Task prompt –
The answer is all of the data repeated exactly, with each picture omitted.

Task inputs –

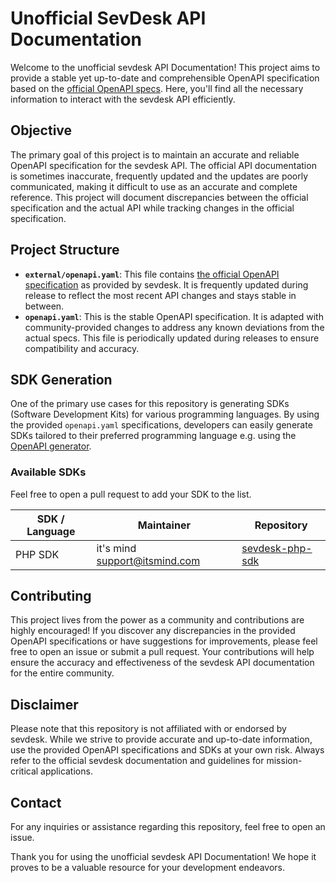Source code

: # Unofficial SevDesk API Documentation

Welcome to the unofficial sevdesk API Documentation! This project aims to provide a stable yet up-to-date and comprehensible OpenAPI specification based on the [official OpenAPI specs](https://api.sevdesk.de/). Here, you'll find all the necessary information to interact with the sevdesk API efficiently.

## Objective

The primary goal of this project is to maintain an accurate and reliable OpenAPI specification for the sevdesk API. The official API documentation is sometimes inaccurate, frequently updated and the updates are poorly communicated, making it difficult to use as an accurate and complete reference. This project will document discrepancies between the official specification and the actual API while tracking changes in the official specification.

## Project Structure

- **`external/openapi.yaml`**: This file contains [the official OpenAPI specification](https://api.sevdesk.de/openapi.yaml) as provided by sevdesk. It is frequently updated during release to reflect the most recent API changes and stays stable in between.
- **`openapi.yaml`**: This is the stable OpenAPI specification. It is adapted with community-provided changes to address any known deviations from the actual specs. This file is periodically updated during releases to ensure compatibility and accuracy.

## SDK Generation

One of the primary use cases for this repository is generating SDKs (Software Development Kits) for various programming languages. By using the provided `openapi.yaml` specifications, developers can easily generate SDKs tailored to their preferred programming language e.g. using the [OpenAPI generator](https://openapi-generator.tech/).

### Available SDKs

Feel free to open a pull request to add your SDK to the list.

| SDK / Language | Maintainer                      | Repository                                                       |
| -------------- | ------------------------------- | ---------------------------------------------------------------- |
| PHP SDK        | it's mind <support@itsmind.com> | [sevdesk-php-sdk](https://github.com/itsmindcom/sevdesk-php-sdk) |

## Contributing

This project lives from the power as a community and contributions are highly encouraged! If you discover any discrepancies in the provided OpenAPI specifications or have suggestions for improvements, please feel free to open an issue or submit a pull request. Your contributions will help ensure the accuracy and effectiveness of the sevdesk API documentation for the entire community.

## Disclaimer

Please note that this repository is not affiliated with or endorsed by sevdesk. While we strive to provide accurate and up-to-date information, use the provided OpenAPI specifications and SDKs at your own risk. Always refer to the official sevdesk documentation and guidelines for mission-critical applications.

## Contact

For any inquiries or assistance regarding this repository, feel free to open an issue.

Thank you for using the unofficial sevdesk API Documentation! We hope it proves to be a valuable resource for your development endeavors.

Answer to the exercise –
Source code

: # Unofficial SevDesk API Documentation

Welcome to the unofficial sevdesk API Documentation! This project aims to provide a stable yet up-to-date and comprehensible OpenAPI specification based on the [official OpenAPI specs](https://api.sevdesk.de/). Here, you'll find all the necessary information to interact with the sevdesk API efficiently.

## Objective

The primary goal of this project is to maintain an accurate and reliable OpenAPI specification for the sevdesk API. The official API documentation is sometimes inaccurate, frequently updated and the updates are poorly communicated, making it difficult to use as an accurate and complete reference. This project will document discrepancies between the official specification and the actual API while tracking changes in the official specification.

## Project Structure

- **`external/openapi.yaml`**: This file contains [the official OpenAPI specification](https://api.sevdesk.de/openapi.yaml) as provided by sevdesk. It is frequently updated during release to reflect the most recent API changes and stays stable in between.
- **`openapi.yaml`**: This is the stable OpenAPI specification. It is adapted with community-provided changes to address any known deviations from the actual specs. This file is periodically updated during releases to ensure compatibility and accuracy.

## SDK Generation

One of the primary use cases for this repository is generating SDKs (Software Development Kits) for various programming languages. By using the provided `openapi.yaml` specifications, developers can easily generate SDKs tailored to their preferred programming language e.g. using the [OpenAPI generator](https://openapi-generator.tech/).

### Available SDKs

Feel free to open a pull request to add your SDK to the list.

| SDK / Language | Maintainer                      | Repository                                                       |
| -------------- | ------------------------------- | ---------------------------------------------------------------- |
| PHP SDK        | it's mind <support@itsmind.com> | [sevdesk-php-sdk](https://github.com/itsmindcom/sevdesk-php-sdk) |

## Contributing

This project lives from the power as a community and contributions are highly encouraged! If you discover any discrepancies in the provided OpenAPI specifications or have suggestions for improvements, please feel free to open an issue or submit a pull request. Your contributions will help ensure the accuracy and effectiveness of the sevdesk API documentation for the entire community.

## Disclaimer

Please note that this repository is not affiliated with or endorsed by sevdesk. While we strive to provide accurate and up-to-date information, use the provided OpenAPI specifications and SDKs at your own risk. Always refer to the official sevdesk documentation and guidelines for mission-critical applications.

## Contact

For any inquiries or assistance regarding this repository, feel free to open an issue.

Thank you for using the unofficial sevdesk API Documentation! We hope it proves to be a valuable resource for your development endeavors.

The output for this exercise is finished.